Exercise objective >> Among the entries below, find every line that has "with" and pull it out.

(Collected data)
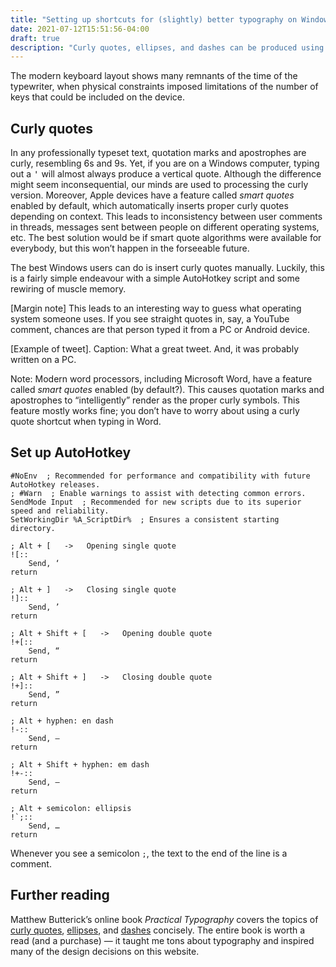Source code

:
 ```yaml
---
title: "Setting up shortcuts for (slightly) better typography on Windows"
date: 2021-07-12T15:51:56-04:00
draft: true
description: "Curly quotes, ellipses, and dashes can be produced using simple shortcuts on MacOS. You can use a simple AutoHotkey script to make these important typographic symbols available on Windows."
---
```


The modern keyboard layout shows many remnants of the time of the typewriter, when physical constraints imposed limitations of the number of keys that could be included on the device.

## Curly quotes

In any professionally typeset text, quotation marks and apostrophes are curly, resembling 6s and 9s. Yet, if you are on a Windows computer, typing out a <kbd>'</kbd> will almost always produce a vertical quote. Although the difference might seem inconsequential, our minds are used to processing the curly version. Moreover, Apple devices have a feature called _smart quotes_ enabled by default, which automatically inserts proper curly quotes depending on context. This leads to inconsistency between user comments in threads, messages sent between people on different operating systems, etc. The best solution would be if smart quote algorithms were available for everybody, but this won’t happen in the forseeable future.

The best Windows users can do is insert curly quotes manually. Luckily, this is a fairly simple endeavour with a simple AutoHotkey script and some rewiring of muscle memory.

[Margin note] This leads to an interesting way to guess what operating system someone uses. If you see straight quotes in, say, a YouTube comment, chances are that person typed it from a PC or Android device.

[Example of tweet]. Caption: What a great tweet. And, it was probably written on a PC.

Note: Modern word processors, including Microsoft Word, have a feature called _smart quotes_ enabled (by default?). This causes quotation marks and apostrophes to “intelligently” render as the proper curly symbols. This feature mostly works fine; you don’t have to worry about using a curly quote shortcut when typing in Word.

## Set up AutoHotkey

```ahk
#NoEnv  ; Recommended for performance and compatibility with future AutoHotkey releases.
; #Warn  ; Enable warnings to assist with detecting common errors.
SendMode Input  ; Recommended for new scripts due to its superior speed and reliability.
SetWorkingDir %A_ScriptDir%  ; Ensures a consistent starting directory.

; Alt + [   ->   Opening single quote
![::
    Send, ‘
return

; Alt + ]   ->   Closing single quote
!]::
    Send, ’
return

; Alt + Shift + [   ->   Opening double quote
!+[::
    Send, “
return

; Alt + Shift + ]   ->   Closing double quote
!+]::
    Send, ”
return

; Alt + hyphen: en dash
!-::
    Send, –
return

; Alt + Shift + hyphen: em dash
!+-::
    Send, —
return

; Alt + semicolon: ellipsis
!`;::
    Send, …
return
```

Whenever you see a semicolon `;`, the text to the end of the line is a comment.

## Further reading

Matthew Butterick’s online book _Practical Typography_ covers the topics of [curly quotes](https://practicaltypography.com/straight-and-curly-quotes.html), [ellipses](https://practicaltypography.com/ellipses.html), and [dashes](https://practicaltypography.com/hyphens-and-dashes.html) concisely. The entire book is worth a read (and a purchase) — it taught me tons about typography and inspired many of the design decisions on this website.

Solution to this problem >>
The best Windows users can do is insert curly quotes manually. Luckily, this is a fairly simple endeavour with a simple AutoHotkey script and some rewiring of muscle memory.
#NoEnv  ; Recommended for performance and compatibility with future AutoHotkey releases.
; #Warn  ; Enable warnings to assist with detecting common errors.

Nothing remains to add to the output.